I’ve started with a boring one - the lights. A few iterations in, I got the following:

alias: Bilresa lights
mode: single

trigger:
  - platform: state
    entity_id:
      - event.bilresa_scroll_wheel_button_1
      - event.bilresa_scroll_wheel_button_2
      - event.bilresa_scroll_wheel_button_3
      - event.bilresa_scroll_wheel_button_4
      - event.bilresa_scroll_wheel_button_5
      - event.bilresa_scroll_wheel_button_6
      - event.bilresa_scroll_wheel_button_7
      - event.bilresa_scroll_wheel_button_8
      - event.bilresa_scroll_wheel_button_9

condition:
  - condition: template
    value_template: >
      {{ trigger.to_state is not none and trigger.to_state.attributes.event_type is defined }}

variables:
  presses: "{{ trigger.to_state.attributes.totalNumberOfPressesCounted | int(0) }}"

  map:
    event.bilresa_scroll_wheel_button_1: { light: light.desk, kind: inc }
    event.bilresa_scroll_wheel_button_2: { light: light.desk, kind: dec }
    event.bilresa_scroll_wheel_button_3: { light: light.desk, kind: toggle }

    event.bilresa_scroll_wheel_button_4: { light: light.big, kind: inc }
    event.bilresa_scroll_wheel_button_5: { light: light.big, kind: dec }
    event.bilresa_scroll_wheel_button_6: { light: light.big, kind: toggle }

    event.bilresa_scroll_wheel_button_7: { light: light.night, kind: inc }
    event.bilresa_scroll_wheel_button_8: { light: light.night, kind: dec }
    event.bilresa_scroll_wheel_button_9: { light: light.night, kind: toggle }

  target_light: "{{ map[trigger.entity_id].light }}"
  kind: "{{ map[trigger.entity_id].kind }}"

  step: >
    {% if kind == 'inc' %}
      {{ [presses * 10, 100] | min }}
    {% elif kind == 'dec' %}
      {{ [presses * -10, -100] | max }}
    {% else %}
      0
    {% endif %}

action:
  - choose:
      - conditions: "{{ kind in ['inc','dec'] and presses > 0 }}"
        sequence:
          - service: light.turn_on
            target:
              entity_id: "{{ target_light }}"
            data:
              brightness_step_pct: "{{ step }}"

      - conditions: "{{ kind == 'toggle' and presses == 1 }}"
        sequence:
          - service: light.toggle
            target:
              entity_id: "{{ target_light }}"

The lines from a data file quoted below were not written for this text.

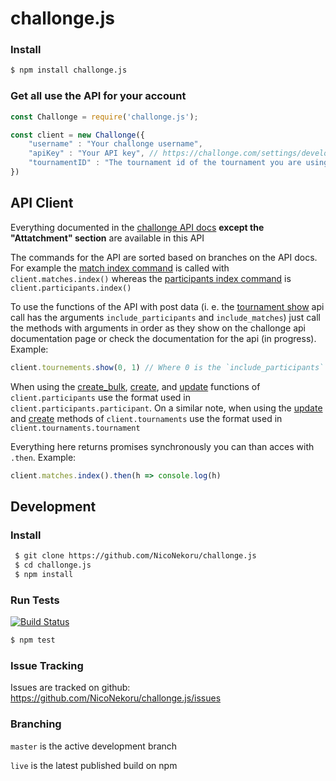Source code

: # challonge.js

### Install

```bash
$ npm install challonge.js
```

### Get all use the API for your account

```js
const Challonge = require('challonge.js');

const client = new Challonge({
	"username" : "Your challonge username",
	"apiKey" : "Your API key", // https://challonge.com/settings/developer
	"tournamentID" : "The tournament id of the tournament you are using the API with" // https://challonge.com/<tournamentID>
})
```

## API Client

Everything documented in the [challonge API docs](https://api.challonge.com/v1) **except the "Attatchment" section** are available in this API

The commands for the API are sorted based on branches on the API docs. For example the [match index command](https://api.challonge.com/v1/documents/matches/index) is called with `client.matches.index()` whereas the [participants index command](https://api.challonge.com/v1/documents/participants/index) is `client.participants.index()`

To use the functions of the API with post data (i. e. the [tournament show](https://api.challonge.com/v1/documents/tournaments/show) api call has the arguments `include_participants` and `include_matches`) just call the methods with arguments in order as they show on the challonge api documentation page or check the documentation for the api (in progress). Example:
```js
client.tournements.show(0, 1) // Where 0 is the `include_participants` parameter and 1 is the `include_matches` parameter as indicated by https://api.challonge.com/v1/documents/tournaments/show
```

When using the [create_bulk](https://api.challonge.com/v1/documents/participants/bulk_add), [create](https://api.challonge.com/v1/documents/participants/create), and [update](https://api.challonge.com/v1/documents/participants/update) functions of `client.participants` use the format used in `client.participants.participant`. On a similar note, when using the [update](https://api.challonge.com/v1/documents/tournaments/update) and [create](https://api.challonge.com/v1/documents/tournaments/create) methods of `client.tournaments` use the format used in `client.tournaments.tournament`

Everything here returns promises synchronously you can than acces with `.then`. Example:
```js
client.matches.index().then(h => console.log(h)
```

## Development

### Install

```bash
 $ git clone https://github.com/NicoNekoru/challonge.js
 $ cd challonge.js
 $ npm install
```

### Run Tests
[![Build Status](https://api.travis-ci.com/NicoNekoru/challonge.js.svg?branch=main)](https://api.travis-ci.com/NicoNekoru/challonge.js)

```bash
$ npm test
```

### Issue Tracking

Issues are tracked on github: https://github.com/NicoNekoru/challonge.js/issues


### Branching

``master`` is the active development branch

``live`` is the latest published build on npm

This automation maps the three LEDs on the remote to three lights (desk, big, night) and allows me to either toggle them by pressing the wheel or control their brightness by turning the wheel clockwise or counter‑clockwise.

That's a good start. Can't think of anything else right now (well, okay, that's not true, but it's out of scope of this post).

Conclusion

I’m glad I bought it. Not because it was plug‑and‑play (it wasn’t, however that was kind of my fault), but because it forced me to actually understand how Matter, Thread, and my own network fit together.

BILRESA itself is a surprisingly capable little controller once you embrace the fact that it’s stateless and a bit opinionated. Three modes, nine logical buttons, no feedback about where you are - but plenty of flexibility if you’re willing to do the thinking in Home Assistant.

My home Matters now (gee, thanks, brain). And more importantly, the next Matter device I bring in hopefully won’t send me down an rabbit hole quite as deep as this one did.